Former Helena police officer Tyler Wood audibly sobbed as he read his prepared statement Thursday morning, after pleading guilty to felony theft and before receiving a deferred three-year prison sentence.
"I want to apologize to my family, my friends and the community I served," Wood, a nine-year veteran of the police force and former treasurer of the Helena Police Protective Association, told Lewis and Clark County District Court Judge James Reynolds. "I promise I won't be a problem in the community."
Wood's attorney, Wendy Lee Holton, said her client has been dealing with "significant unresovled trauma" as a result of his time on the police force.
"This is really a direct result of that," Holton said. "This was a cry for help."
The defense claimed Wood has sought counseling since it was discovered he used nearly $7,000 of Helena Police Protective Association funds for personal purchases from vendors including Bob's Valley Market, NorthWestern Energy, Amazon and Sitka Outdoor Clothing.
Holton also said Wood has been diagnosed with post-traumatic stress disorder, but an official diagnosis was not presented to the court as Wood waived his right to a presentence investigation.
Despite the state's recommendation of a two-year deferred prison sentence with the ability to petition for dismissal after one year, Reynolds handed down a sentence of three years deferred. Wood will be eligible to petition for dismissal of the felony conviction in 18 months.
"The community calls out for more than just a year here," Reynolds said.
Wood already paid restitution to the labor union and $85 in court surcharges. A $500 fine was also levied against Wood, and he has relinquished his police certification.
In an email, John Barnes, a spokesman for the Montana Attorney General's Office, said Wood was never arrested.
"He posed no danger to others and no flight risk, so a summons to appear was issued and he appeared in court to answer for the charges," Barnes said.
The labor union, which serves sworn officers and support staff of the Helena Police Department, is primarily funded through fundraising and the monthly dues paid by its members. Wood was the organization's treasurer and primary fundraiser for two years.
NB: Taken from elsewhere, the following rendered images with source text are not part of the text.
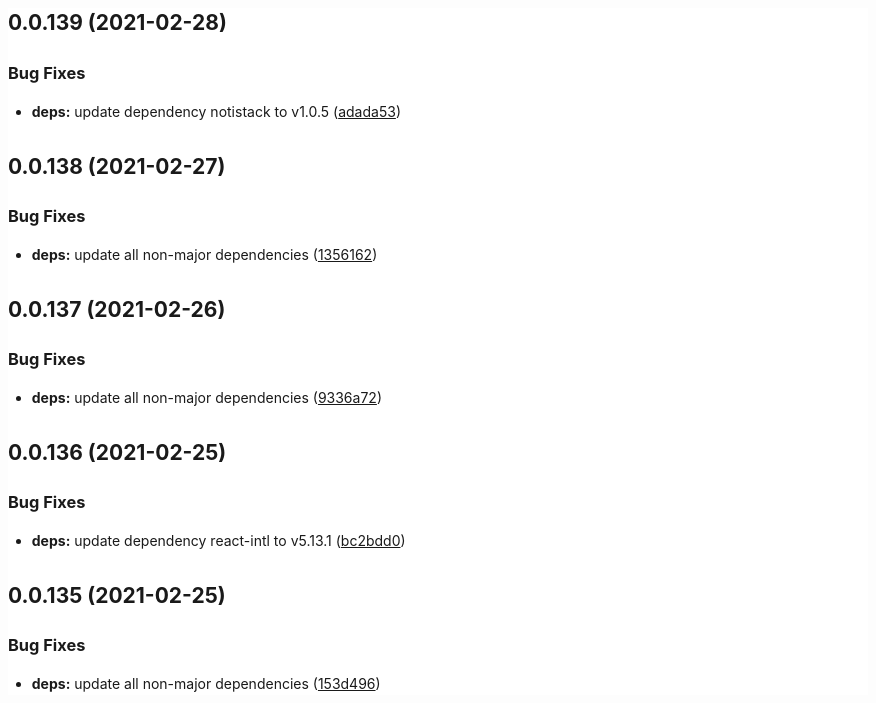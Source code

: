 



## 0.0.139 (2021-02-28)


### Bug Fixes

* **deps:** update dependency notistack to v1.0.5 ([adada53](https://github.com/memoryOS/material-ui/commit/adada53d06360ca03586046795e8ce6cf7e06648))





## 0.0.138 (2021-02-27)


### Bug Fixes

* **deps:** update all non-major dependencies ([1356162](https://github.com/memoryOS/material-ui/commit/1356162b8842d72d69864211b0f3795c9912dc56))





## 0.0.137 (2021-02-26)


### Bug Fixes

* **deps:** update all non-major dependencies ([9336a72](https://github.com/memoryOS/material-ui/commit/9336a7269988297b6e2d631b86ebee88c87bd01d))





## 0.0.136 (2021-02-25)


### Bug Fixes

* **deps:** update dependency react-intl to v5.13.1 ([bc2bdd0](https://github.com/memoryOS/material-ui/commit/bc2bdd06a56ed0b4276f72054301b11367f9936e))





## 0.0.135 (2021-02-25)


### Bug Fixes

* **deps:** update all non-major dependencies ([153d496](https://github.com/memoryOS/material-ui/commit/153d496c87d5a0f6db2912e2b8e0a8b85fb8a7a9))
Wood was permanently removed from the association's board of directors and is no longer employed by the Helena Police Department, where he worked as a school resource officer at Helena High School.
Wood is prohibited from working in law enforcement or in a job with fiduciary responsibilities until he successfully petitions for the dismissal of the felony conviction.
"This is a very good outcome for you," Reynolds said of the sentence. "You have been given the opportunity to show this was a one-off thing. ... Don't come back."